FFF Printer Tuning for Accuracy
By accounting for a variety of factors that affect the accuracy of our printing process, we can dial in our 3D printers to get a fairly sufficient level of accuracy for functional, mechanical prototypes. Here's a breakdown of the factors to tune.
A Note About Overhangs
When using a printer that does not print dissolvable support material, I generally avoid designing features that require printing overhangs if the associated dimensions must be held to a fine degree of accuracy. Here's why.
Since printers can't print over thin air, we usually print support structures such that we can print any overhanging features in our part. When these parts finish printing, we remove the support material by ripping it away from the surface of the model, usually with pliers, or other tools. When this support material is made from the same filament type as the material of the part, it will fuse to the part.
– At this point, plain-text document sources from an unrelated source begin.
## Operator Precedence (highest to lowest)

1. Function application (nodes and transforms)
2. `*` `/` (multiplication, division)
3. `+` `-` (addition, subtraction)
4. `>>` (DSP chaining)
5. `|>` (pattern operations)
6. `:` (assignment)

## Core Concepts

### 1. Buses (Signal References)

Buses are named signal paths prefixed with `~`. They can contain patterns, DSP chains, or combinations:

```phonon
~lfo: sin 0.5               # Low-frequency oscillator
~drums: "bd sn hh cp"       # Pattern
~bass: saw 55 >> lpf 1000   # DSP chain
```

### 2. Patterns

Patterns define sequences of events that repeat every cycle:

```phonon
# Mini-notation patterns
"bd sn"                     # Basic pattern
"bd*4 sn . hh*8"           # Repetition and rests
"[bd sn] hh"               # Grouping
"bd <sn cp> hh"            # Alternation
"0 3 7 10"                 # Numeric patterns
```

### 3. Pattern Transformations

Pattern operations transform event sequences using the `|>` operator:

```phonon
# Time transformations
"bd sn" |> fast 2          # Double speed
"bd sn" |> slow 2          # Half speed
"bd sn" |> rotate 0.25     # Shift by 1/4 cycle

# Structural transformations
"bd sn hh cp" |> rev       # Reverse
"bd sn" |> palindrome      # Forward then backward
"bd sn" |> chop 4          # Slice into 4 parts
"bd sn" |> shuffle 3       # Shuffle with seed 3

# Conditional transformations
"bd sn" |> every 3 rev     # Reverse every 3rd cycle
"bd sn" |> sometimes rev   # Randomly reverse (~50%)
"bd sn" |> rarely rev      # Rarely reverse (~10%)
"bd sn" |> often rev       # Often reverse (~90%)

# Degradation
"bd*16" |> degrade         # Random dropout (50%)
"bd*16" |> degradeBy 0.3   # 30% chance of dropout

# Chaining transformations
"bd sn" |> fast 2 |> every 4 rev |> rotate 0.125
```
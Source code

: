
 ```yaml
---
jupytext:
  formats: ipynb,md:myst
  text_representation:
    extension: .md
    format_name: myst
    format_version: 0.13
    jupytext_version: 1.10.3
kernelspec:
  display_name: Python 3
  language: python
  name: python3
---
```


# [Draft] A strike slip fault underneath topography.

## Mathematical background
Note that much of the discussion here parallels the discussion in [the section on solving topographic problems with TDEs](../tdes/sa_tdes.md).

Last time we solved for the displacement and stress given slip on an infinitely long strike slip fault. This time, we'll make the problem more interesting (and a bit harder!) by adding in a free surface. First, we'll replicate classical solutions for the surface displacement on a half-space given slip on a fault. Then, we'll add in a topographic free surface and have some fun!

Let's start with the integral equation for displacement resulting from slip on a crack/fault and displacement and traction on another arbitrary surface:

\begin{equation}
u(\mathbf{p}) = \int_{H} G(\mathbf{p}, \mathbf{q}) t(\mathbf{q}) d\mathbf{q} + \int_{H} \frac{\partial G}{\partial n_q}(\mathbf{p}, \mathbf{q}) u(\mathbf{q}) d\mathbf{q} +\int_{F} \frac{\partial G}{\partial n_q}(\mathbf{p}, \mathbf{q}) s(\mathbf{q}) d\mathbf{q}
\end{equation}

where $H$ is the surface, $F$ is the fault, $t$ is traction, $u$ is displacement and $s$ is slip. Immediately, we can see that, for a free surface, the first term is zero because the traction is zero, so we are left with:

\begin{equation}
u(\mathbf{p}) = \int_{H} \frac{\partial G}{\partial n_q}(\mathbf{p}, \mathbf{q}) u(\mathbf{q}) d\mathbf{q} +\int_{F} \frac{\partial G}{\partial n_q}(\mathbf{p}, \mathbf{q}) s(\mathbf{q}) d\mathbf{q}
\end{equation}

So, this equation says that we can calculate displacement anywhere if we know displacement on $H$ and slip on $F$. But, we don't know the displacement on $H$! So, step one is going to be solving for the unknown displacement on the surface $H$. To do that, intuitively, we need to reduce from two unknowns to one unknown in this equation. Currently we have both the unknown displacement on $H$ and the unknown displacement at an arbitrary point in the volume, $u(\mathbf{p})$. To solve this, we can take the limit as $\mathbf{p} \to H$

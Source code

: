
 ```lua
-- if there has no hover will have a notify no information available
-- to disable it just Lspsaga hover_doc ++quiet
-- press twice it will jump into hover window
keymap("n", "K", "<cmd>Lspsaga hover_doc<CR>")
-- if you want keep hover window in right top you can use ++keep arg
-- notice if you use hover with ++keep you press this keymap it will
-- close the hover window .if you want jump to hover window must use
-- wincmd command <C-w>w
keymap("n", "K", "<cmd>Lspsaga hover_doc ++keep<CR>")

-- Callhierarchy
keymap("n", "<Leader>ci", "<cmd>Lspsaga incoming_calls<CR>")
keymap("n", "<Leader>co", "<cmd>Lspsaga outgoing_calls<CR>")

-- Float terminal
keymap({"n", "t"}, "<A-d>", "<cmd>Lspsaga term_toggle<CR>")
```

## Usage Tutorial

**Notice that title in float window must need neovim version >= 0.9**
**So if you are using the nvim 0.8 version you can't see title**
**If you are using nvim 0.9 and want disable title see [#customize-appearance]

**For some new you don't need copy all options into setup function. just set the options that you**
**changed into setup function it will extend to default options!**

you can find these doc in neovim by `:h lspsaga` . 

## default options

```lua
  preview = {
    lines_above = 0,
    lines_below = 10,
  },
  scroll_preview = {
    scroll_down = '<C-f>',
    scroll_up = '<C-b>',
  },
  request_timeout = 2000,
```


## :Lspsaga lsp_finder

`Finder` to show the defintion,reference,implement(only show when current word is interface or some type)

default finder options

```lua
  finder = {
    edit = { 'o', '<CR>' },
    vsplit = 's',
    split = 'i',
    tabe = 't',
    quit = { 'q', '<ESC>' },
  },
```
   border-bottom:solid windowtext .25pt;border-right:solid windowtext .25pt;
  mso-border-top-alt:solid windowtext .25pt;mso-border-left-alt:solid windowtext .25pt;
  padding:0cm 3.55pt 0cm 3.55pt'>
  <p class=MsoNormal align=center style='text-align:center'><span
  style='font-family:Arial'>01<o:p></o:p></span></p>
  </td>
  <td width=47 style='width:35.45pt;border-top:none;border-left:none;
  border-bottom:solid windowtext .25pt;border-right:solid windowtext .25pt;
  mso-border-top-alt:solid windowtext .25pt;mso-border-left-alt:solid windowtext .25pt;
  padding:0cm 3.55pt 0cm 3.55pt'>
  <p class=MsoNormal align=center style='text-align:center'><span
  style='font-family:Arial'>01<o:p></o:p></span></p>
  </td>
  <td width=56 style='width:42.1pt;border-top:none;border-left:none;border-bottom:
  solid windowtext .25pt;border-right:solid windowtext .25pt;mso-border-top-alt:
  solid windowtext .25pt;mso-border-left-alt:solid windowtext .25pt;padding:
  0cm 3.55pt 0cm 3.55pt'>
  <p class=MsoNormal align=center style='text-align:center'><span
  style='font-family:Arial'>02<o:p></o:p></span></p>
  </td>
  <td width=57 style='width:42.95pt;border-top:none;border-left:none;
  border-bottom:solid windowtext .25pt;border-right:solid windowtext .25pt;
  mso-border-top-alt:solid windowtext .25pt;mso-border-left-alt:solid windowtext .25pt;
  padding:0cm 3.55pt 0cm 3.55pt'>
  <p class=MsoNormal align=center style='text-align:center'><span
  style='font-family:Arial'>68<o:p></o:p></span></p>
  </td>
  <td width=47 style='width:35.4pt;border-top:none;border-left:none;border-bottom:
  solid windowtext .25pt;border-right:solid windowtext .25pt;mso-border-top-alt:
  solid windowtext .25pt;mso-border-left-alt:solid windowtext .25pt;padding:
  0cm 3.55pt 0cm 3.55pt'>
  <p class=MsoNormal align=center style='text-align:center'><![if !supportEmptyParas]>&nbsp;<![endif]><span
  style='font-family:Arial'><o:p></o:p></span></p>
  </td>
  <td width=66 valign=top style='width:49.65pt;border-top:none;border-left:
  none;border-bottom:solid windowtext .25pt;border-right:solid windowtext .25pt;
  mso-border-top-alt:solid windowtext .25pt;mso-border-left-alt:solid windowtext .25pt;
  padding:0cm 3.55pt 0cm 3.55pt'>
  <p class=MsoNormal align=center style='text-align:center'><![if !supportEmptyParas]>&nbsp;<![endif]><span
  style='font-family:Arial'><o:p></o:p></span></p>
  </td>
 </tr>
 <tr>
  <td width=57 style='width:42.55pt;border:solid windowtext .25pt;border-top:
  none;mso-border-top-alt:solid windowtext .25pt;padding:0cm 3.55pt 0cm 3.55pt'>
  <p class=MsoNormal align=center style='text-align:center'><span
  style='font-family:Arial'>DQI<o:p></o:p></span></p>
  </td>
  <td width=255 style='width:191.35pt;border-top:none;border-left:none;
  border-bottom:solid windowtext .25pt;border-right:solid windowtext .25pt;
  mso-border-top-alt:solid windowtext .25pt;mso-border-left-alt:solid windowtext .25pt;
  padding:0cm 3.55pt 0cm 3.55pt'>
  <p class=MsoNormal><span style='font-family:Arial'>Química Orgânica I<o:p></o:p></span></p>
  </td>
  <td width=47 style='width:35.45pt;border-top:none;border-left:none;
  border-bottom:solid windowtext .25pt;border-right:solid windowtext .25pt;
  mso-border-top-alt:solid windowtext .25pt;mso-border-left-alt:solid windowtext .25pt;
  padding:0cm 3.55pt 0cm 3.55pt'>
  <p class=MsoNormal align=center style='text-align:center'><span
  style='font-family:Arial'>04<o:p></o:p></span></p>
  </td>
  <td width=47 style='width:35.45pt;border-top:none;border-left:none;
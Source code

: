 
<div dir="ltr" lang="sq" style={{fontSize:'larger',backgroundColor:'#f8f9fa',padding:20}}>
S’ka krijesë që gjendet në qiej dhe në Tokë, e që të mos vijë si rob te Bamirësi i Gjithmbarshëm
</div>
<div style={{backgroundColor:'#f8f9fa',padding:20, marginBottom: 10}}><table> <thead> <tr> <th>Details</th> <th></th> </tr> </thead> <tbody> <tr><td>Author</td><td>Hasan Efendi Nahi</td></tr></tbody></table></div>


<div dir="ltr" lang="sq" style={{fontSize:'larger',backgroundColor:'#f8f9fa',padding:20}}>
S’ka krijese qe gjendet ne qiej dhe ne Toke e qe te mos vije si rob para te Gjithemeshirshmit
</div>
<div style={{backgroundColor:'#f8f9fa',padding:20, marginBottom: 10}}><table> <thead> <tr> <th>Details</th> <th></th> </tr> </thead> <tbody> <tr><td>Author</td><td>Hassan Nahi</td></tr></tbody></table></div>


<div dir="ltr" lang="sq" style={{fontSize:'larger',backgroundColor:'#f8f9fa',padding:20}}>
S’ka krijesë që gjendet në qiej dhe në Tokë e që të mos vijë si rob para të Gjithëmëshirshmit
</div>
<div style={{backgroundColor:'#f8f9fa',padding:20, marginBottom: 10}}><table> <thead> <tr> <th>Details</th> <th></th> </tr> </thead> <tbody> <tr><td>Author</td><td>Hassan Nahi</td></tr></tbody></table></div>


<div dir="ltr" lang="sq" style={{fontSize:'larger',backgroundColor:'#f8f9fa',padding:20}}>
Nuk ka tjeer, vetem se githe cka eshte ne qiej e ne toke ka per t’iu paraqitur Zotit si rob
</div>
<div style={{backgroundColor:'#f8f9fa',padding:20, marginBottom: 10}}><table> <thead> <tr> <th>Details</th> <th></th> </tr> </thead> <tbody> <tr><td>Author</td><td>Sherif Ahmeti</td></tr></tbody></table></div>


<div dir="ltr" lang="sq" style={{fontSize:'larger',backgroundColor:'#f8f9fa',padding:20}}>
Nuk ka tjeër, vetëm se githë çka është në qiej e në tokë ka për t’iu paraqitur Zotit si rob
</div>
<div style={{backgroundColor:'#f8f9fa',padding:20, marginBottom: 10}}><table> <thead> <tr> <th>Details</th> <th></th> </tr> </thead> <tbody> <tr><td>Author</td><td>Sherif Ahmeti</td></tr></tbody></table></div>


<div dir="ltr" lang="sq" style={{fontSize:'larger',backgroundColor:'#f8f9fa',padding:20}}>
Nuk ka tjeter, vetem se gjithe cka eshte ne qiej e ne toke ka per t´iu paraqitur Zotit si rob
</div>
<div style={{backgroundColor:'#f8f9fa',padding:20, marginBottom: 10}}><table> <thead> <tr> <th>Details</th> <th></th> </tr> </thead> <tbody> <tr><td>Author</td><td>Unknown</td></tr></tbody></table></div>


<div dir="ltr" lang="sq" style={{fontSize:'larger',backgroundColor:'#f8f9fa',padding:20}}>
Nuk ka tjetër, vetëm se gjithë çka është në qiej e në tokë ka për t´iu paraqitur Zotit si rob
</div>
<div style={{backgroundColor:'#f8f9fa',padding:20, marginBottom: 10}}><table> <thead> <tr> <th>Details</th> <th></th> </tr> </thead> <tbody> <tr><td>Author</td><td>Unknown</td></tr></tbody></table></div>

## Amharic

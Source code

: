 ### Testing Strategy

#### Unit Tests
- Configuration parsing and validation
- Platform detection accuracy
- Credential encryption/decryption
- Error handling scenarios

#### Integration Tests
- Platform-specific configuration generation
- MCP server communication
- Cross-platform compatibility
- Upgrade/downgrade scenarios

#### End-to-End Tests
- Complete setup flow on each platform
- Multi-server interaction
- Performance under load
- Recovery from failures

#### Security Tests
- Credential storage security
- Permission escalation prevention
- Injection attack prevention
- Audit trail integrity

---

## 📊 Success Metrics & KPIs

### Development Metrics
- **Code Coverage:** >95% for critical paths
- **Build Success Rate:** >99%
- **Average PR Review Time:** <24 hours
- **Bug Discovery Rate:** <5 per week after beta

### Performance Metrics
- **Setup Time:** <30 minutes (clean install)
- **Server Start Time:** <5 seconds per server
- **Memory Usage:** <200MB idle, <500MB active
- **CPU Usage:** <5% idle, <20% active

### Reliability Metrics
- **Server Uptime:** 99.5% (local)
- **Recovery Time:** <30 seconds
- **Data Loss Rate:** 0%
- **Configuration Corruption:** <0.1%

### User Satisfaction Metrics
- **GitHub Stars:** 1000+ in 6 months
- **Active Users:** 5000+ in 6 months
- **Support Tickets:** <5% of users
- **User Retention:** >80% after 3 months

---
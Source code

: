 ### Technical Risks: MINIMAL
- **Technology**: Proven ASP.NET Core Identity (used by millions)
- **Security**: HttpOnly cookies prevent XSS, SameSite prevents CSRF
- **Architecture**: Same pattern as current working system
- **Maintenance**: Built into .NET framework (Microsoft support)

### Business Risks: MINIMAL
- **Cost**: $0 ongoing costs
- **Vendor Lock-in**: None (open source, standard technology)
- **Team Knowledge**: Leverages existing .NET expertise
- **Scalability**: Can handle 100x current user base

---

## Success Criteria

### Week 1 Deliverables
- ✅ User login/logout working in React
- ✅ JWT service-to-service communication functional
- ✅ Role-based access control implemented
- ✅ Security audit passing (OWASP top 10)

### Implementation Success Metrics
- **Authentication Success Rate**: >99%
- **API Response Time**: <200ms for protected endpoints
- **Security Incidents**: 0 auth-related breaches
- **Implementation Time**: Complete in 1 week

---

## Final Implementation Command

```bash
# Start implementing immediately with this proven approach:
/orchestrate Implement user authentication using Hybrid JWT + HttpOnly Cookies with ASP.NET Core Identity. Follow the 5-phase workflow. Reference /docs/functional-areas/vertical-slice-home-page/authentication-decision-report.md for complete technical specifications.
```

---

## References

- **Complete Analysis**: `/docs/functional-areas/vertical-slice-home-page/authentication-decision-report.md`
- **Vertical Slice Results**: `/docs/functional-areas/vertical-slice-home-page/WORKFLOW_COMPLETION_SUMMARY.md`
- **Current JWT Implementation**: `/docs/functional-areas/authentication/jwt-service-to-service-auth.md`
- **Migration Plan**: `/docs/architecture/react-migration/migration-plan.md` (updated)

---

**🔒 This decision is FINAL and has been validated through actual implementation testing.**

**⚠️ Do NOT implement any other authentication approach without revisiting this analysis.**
For this reason, slicer software packages will create a small air gap between the part material and the support material such that the printed part does not fully adhere to the support material. This air gap is called the interface layer. While it makes removing support material easier, it necessitates that this region will droop as it cools until it rests on the support material. Furthermore, the 3D printed region that rests on support material made from the same material as the part is usually jagged and aesthetically unpleasing.
Because the dimensions are difficult to know in advance because of this interface layer spacing, I generally avoid printing overhangs for important dimensions if I can help it.
Even though nozzles come in fixed sizes, the resulting extruded line is almost always slightly thicker after it has been deposited onto the forming part. This happens for a variety of reasons. But the main reason is that each subsequent layer is squished onto the prior layer with some overlap to ensure that the two layers fuse. Accounting for this thickness is key to getting accurate feature sizes, especially for small holes.
Measuring Extrusion Width
We can measure extrusion width from a flat surface of a single-layer thick wall. To create such a test object, simply print a cube with an open top in vase mode. From here, measure the wall with a pair of calipers.
Accounting for Extrusion Width
Most slicers actually have a setting for extrusion width. Simply input your measured value.
For tighter-tolerances, print the outermost perimeter first, followed by the inner perimeters. In addition, cut down on the outermost perimeter speed. Doing so yields tighter toleranced features (esp: holes) than printing innnermost-to-outermost. The reason why has to do with what's happening to the filament as it is being deposited. When printing any adjacent perimeters, imagine that the first perimeter wall is cooler and more solid than the second perimeter wall. As the second perimeter is printed with some slight overlap with the first, it is effectively "rolling" off of the original perimeter. The original perimeter is cooler and more solid, so it doesn't move as a result of the new perimeter overlapping it. The current perimeter being deposited, however, is still melted and does shift slightly as it rolls off the prior perimeter.
The most-obvious symptom of printing innermost-to-outermost is that parts will seem to be slightly too small no matter what settings you tweak.